During this time, the Rhythm Boys were playing their week at the Palace. They finished the engagement the same night Whiteman
entered the cast of
Whoopee,
and two days later they were back on tour, in New Jersey and Pennsylvania. They were not scheduled for
Whoopee,
although Bing was whisked into the studio to record a fast, impeccably articulated version of the Eddie Cantor showstopper
“Makin’ Whoopee.” By mid-January Whiteman was also on the road, playing weeks in Cincinnati and Detroit, where he hired Andy
Secrest, an able if uninspired trumpet player who could handle the jazz solos when Bix was ailing. Returning to Manhattan
for the February 5 commencement of his Old Gold show, Paul resumed double duties at the New Amsterdam for nearly three months.
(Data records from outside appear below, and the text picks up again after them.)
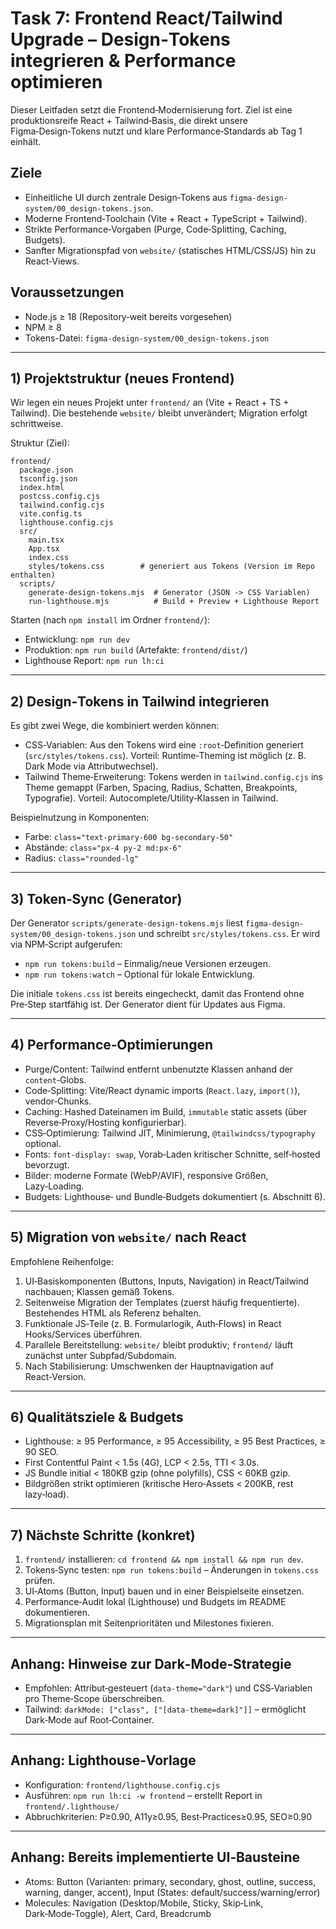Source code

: # Task 7: Frontend React/Tailwind Upgrade – Design‑Tokens integrieren & Performance optimieren

Dieser Leitfaden setzt die Frontend‑Modernisierung fort. Ziel ist eine produktionsreife React + Tailwind‑Basis, die direkt unsere Figma‑Design‑Tokens nutzt und klare Performance‑Standards ab Tag 1 einhält.

## Ziele
- Einheitliche UI durch zentrale Design‑Tokens aus `figma-design-system/00_design-tokens.json`.
- Moderne Frontend‑Toolchain (Vite + React + TypeScript + Tailwind).
- Strikte Performance‑Vorgaben (Purge, Code‑Splitting, Caching, Budgets).
- Sanfter Migrationspfad von `website/` (statisches HTML/CSS/JS) hin zu React‑Views.

## Voraussetzungen
- Node.js ≥ 18 (Repository‑weit bereits vorgesehen)
- NPM ≥ 8
- Tokens-Datei: `figma-design-system/00_design-tokens.json`

---

## 1) Projektstruktur (neues Frontend)

Wir legen ein neues Projekt unter `frontend/` an (Vite + React + TS + Tailwind). Die bestehende `website/` bleibt unverändert; Migration erfolgt schrittweise.

Struktur (Ziel):

```
frontend/
  package.json
  tsconfig.json
  index.html
  postcss.config.cjs
  tailwind.config.cjs
  vite.config.ts
  lighthouse.config.cjs
  src/
    main.tsx
    App.tsx
    index.css
    styles/tokens.css        # generiert aus Tokens (Version im Repo enthalten)
  scripts/
    generate-design-tokens.mjs  # Generator (JSON -> CSS Variablen)
    run-lighthouse.mjs          # Build + Preview + Lighthouse Report
```

Starten (nach `npm install` im Ordner `frontend/`):

- Entwicklung: `npm run dev`
- Produktion: `npm run build` (Artefakte: `frontend/dist/`)
- Lighthouse Report: `npm run lh:ci`

---

## 2) Design‑Tokens in Tailwind integrieren

Es gibt zwei Wege, die kombiniert werden können:

- CSS‑Variablen: Aus den Tokens wird eine `:root`‑Definition generiert (`src/styles/tokens.css`). Vorteil: Runtime‑Theming ist möglich (z. B. Dark Mode via Attributwechsel).
- Tailwind Theme‑Erweiterung: Tokens werden in `tailwind.config.cjs` ins Theme gemappt (Farben, Spacing, Radius, Schatten, Breakpoints, Typografie). Vorteil: Autocomplete/Utility‑Klassen in Tailwind.

Beispielnutzung in Komponenten:

- Farbe: `class="text-primary-600 bg-secondary-50"`
- Abstände: `class="px-4 py-2 md:px-6"`
- Radius: `class="rounded-lg"`

---

## 3) Token‑Sync (Generator)

Der Generator `scripts/generate-design-tokens.mjs` liest `figma-design-system/00_design-tokens.json` und schreibt `src/styles/tokens.css`. Er wird via NPM‑Script aufgerufen:

- `npm run tokens:build` – Einmalig/neue Versionen erzeugen.
- `npm run tokens:watch` – Optional für lokale Entwicklung.

Die initiale `tokens.css` ist bereits eingecheckt, damit das Frontend ohne Pre‑Step startfähig ist. Der Generator dient für Updates aus Figma.

---

## 4) Performance‑Optimierungen

- Purge/Content: Tailwind entfernt unbenutzte Klassen anhand der `content`‑Globs.
- Code‑Splitting: Vite/React dynamic imports (`React.lazy`, `import()`), vendor‑Chunks.
- Caching: Hashed Dateinamen im Build, `immutable` static assets (über Reverse‑Proxy/Hosting konfigurierbar).
- CSS‑Optimierung: Tailwind JIT, Minimierung, `@tailwindcss/typography` optional.
- Fonts: `font-display: swap`, Vorab‑Laden kritischer Schnitte, self‑hosted bevorzugt.
- Bilder: moderne Formate (WebP/AVIF), responsive Größen, Lazy‑Loading.
- Budgets: Lighthouse‑ und Bundle‑Budgets dokumentiert (s. Abschnitt 6).

---

## 5) Migration von `website/` nach React

Empfohlene Reihenfolge:

1. UI‑Basiskomponenten (Buttons, Inputs, Navigation) in React/Tailwind nachbauen; Klassen gemäß Tokens.
2. Seitenweise Migration der Templates (zuerst häufig frequentierte). Bestehendes HTML als Referenz behalten.
3. Funktionale JS‑Teile (z. B. Formularlogik, Auth‑Flows) in React Hooks/Services überführen.
4. Parallele Bereitstellung: `website/` bleibt produktiv; `frontend/` läuft zunächst unter Subpfad/Subdomain.
5. Nach Stabilisierung: Umschwenken der Hauptnavigation auf React‑Version.

---

## 6) Qualitätsziele & Budgets

- Lighthouse: ≥ 95 Performance, ≥ 95 Accessibility, ≥ 95 Best Practices, ≥ 90 SEO.
- First Contentful Paint < 1.5s (4G), LCP < 2.5s, TTI < 3.0s.
- JS Bundle initial < 180KB gzip (ohne polyfills), CSS < 60KB gzip.
- Bildgrößen strikt optimieren (kritische Hero‑Assets < 200KB, rest lazy‑load).

---

## 7) Nächste Schritte (konkret)

1. `frontend/` installieren: `cd frontend && npm install && npm run dev`.
2. Tokens‑Sync testen: `npm run tokens:build` – Änderungen in `tokens.css` prüfen.
3. UI‑Atoms (Button, Input) bauen und in einer Beispielseite einsetzen.
4. Performance‑Audit lokal (Lighthouse) und Budgets im README dokumentieren.
5. Migrationsplan mit Seitenprioritäten und Milestones fixieren.

---

## Anhang: Hinweise zur Dark‑Mode‑Strategie

- Empfohlen: Attribut‑gesteuert (`data-theme="dark"`) und CSS‑Variablen pro Theme‑Scope überschreiben.
- Tailwind: `darkMode: ["class", ["[data-theme=dark]"]]` – ermöglicht Dark‑Mode auf Root‑Container.

---

## Anhang: Lighthouse‑Vorlage

- Konfiguration: `frontend/lighthouse.config.cjs`
- Ausführen: `npm run lh:ci -w frontend` – erstellt Report in `frontend/.lighthouse/`
- Abbruchkriterien: P≥0.90, A11y≥0.95, Best‑Practices≥0.95, SEO≥0.90

---

## Anhang: Bereits implementierte UI‑Bausteine

- Atoms: Button (Varianten: primary, secondary, ghost, outline, success, warning, danger, accent), Input (States: default/success/warning/error)
- Molecules: Navigation (Desktop/Mobile, Sticky, Skip‑Link, Dark‑Mode‑Toggle), Alert, Card, Breadcrumb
When in town the Rhythm Boys occasionally appeared in the roof shows and even in
Whoopee,
performing an interpolated song. More often they were sent on area tours, returning Tuesdays to take their places on the
Old Gold broadcasts.

Meanwhile, in Hollywood, to mark his son’s twenty-first birthday, Carl Laemmle Sr. appointed Carl Laemmle Jr. general manager
of Universal and dropped the much publicized and hugely expensive Whiteman film in his lap. Junior immediately replaced Wesley
Ruggles with Hungarian director Paul Fejos (whose succes d’estime of 1928,
The Last Moment,
details the last days of a suicide) and assigned the script to Edward T. Lowe (whose thin vita later included Poverty Row
Charlie Chans and Bulldog Drummonds). Both men were dispatched to New York, and one can scarcely imagine what Paul made of
them. Fejos proposed a history of the orchestra with actors playing the musicians. Under no circumstance was Whiteman going
to make a movie about his band without his band; he could not believe anyone would suggest such a thing. Universal obliviously
informed the trades that an eight-week shooting schedule would begin June 1 so that Paul could return home for the August
racing season at Saratoga. But the start-up was delayed again when Fejos and Lowe limped back to Hollywood. They were accompanied
by Ferde Grofe, whom Whiteman asked to orchestrate the score; at least
he
could get started.

Concurrently, something entirely unexpected happened to popular music: it got younger. The new sound was favored almost exclusively
by women, and the object of their passion was not Bing but rather Hubert Prior Vallee, a singer, saxophonist, and bandleader
who renamed himself Rudy in honor of his idol, saxophone virtuoso Rudy Wiedoeft. As a Yale undergraduate who spent six years
earning a philosophy degree, Vallee led a sticky-sweet band called the Yale Collegians. He believed he possessed rare insight
regarding his generation’s musical tastes, which he construed as a desire for rah-rah Ivy League songs, adapted European ballads,
and mildly risque novelties about stupid or easy girls. Briefly the public validated his judgment. In 1928 he brought his
band, renamed the Connecticut Yankees, into New York’s Heigh-Ho Club, achieving widespread recognition as WABC aired his sets.
When he opened at Keith’s 81st Street in February 1929, success became spectacle as mounted police cordoned off an area to
accommodate hundreds of fans, many of them teenagers.